=== Begin Enclosure ===
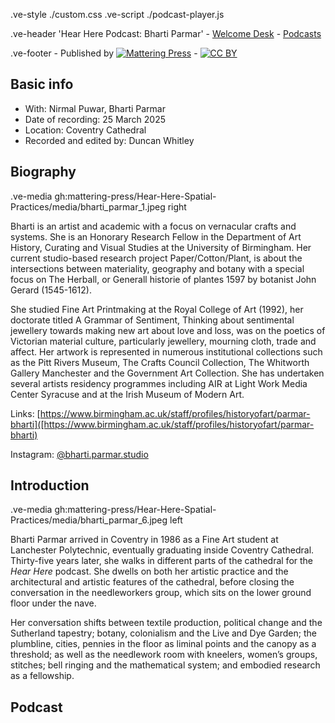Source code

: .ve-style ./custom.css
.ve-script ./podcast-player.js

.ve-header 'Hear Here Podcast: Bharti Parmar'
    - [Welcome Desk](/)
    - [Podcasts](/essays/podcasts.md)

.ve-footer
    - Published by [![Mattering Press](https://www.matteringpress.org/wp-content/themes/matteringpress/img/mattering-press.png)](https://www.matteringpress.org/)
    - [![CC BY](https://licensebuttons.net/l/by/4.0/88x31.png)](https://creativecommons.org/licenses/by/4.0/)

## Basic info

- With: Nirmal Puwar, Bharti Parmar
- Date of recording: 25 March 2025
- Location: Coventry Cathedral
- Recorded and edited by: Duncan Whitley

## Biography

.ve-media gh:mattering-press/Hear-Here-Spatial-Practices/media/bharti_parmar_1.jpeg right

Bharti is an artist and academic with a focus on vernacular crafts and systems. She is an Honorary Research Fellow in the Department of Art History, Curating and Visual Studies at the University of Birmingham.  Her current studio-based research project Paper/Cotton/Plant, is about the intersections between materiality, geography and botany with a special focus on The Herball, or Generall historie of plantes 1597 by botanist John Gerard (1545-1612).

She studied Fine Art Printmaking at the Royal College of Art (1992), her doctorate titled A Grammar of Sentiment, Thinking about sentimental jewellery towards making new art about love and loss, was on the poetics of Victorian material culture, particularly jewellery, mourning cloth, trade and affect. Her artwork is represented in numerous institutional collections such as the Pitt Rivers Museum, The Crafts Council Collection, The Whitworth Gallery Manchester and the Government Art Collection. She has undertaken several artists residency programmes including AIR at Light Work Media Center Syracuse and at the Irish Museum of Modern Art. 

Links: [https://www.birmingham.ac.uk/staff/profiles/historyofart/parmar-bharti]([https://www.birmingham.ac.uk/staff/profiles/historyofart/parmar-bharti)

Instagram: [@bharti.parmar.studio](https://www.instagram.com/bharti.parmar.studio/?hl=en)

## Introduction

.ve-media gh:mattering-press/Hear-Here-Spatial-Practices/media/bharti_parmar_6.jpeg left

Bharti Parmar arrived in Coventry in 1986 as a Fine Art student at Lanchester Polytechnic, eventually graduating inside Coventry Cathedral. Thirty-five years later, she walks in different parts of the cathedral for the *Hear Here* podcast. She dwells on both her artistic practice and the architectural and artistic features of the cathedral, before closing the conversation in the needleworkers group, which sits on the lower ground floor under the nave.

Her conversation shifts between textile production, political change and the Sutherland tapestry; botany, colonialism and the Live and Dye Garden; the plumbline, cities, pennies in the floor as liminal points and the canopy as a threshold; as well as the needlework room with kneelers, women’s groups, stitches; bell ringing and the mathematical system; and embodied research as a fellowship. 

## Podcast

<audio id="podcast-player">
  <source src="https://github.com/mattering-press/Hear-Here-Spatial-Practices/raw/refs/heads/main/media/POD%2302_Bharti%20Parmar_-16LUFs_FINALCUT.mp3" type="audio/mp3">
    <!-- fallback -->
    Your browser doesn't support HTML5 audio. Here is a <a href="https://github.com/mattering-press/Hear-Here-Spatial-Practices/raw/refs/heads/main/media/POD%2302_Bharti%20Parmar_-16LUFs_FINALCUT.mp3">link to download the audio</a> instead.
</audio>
=== End Enclosure ===
=== Begin Enclosure ===
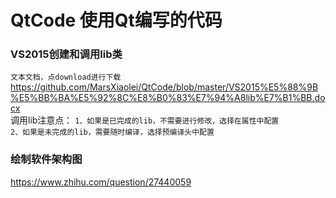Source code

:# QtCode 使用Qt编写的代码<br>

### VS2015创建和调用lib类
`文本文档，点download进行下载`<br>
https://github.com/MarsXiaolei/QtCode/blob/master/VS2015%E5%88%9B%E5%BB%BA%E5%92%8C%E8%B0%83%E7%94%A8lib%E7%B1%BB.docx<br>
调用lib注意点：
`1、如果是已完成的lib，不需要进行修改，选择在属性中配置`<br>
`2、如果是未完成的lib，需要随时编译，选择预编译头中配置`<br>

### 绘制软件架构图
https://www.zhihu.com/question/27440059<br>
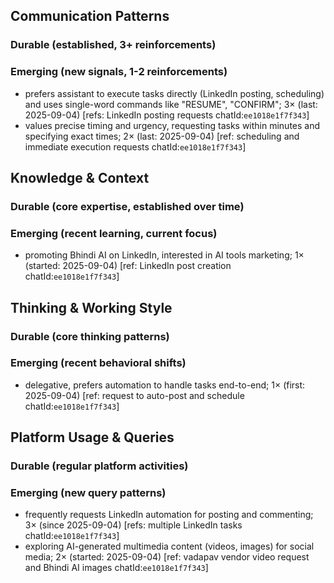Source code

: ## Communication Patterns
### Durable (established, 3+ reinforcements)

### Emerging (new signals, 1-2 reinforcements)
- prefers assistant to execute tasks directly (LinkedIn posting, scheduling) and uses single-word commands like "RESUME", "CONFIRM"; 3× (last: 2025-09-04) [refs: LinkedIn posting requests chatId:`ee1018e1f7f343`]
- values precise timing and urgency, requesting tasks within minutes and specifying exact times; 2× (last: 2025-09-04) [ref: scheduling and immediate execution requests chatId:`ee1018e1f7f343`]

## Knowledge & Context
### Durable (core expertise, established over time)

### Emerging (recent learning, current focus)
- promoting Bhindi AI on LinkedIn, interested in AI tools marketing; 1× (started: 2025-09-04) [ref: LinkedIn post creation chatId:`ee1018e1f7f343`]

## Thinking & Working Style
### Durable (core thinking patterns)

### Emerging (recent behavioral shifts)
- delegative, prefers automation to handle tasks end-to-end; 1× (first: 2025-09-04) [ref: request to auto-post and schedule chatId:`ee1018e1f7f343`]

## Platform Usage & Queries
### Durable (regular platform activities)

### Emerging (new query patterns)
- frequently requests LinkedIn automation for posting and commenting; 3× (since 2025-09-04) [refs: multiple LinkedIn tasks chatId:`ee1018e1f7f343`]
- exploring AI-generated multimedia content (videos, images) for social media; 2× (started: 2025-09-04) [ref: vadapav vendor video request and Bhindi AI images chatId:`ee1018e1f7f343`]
=== End Enclosure ===
=== Begin Enclosure ===
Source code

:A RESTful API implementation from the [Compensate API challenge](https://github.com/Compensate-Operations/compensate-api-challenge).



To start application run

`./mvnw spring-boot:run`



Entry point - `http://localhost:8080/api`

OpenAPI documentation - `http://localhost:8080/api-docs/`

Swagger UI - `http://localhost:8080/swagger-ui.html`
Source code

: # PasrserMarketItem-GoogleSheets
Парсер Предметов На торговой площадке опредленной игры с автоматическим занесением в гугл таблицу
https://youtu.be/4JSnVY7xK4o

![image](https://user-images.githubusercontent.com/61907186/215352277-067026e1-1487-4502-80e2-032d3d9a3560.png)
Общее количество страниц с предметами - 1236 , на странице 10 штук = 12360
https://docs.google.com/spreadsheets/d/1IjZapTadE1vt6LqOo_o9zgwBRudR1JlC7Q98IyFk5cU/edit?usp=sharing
=== End Enclosure ===
WHAT THE TASK ASKS:
Using only the listing above, restate exactly the lines from the line containing "- [Welcome Desk](/)" through the line containing "Bharti is an", both included.

REPLY:
    - [Welcome Desk](/)
    - [Podcasts](/essays/podcasts.md)

.ve-footer
    - Published by [![Mattering Press](https://www.matteringpress.org/wp-content/themes/matteringpress/img/mattering-press.png)](https://www.matteringpress.org/)
    - [![CC BY](https://licensebuttons.net/l/by/4.0/88x31.png)](https://creativecommons.org/licenses/by/4.0/)

## Basic info

- With: Nirmal Puwar, Bharti Parmar
- Date of recording: 25 March 2025
- Location: Coventry Cathedral
- Recorded and edited by: Duncan Whitley

## Biography

.ve-media gh:mattering-press/Hear-Here-Spatial-Practices/media/bharti_parmar_1.jpeg right

Bharti is an artist and academic with a focus on vernacular crafts and systems. She is an Honorary Research Fellow in the Department of Art History, Curating and Visual Studies at the University of Birmingham.  Her current studio-based research project Paper/Cotton/Plant, is about the intersections between materiality, geography and botany with a special focus on The Herball, or Generall historie of plantes 1597 by botanist John Gerard (1545-1612).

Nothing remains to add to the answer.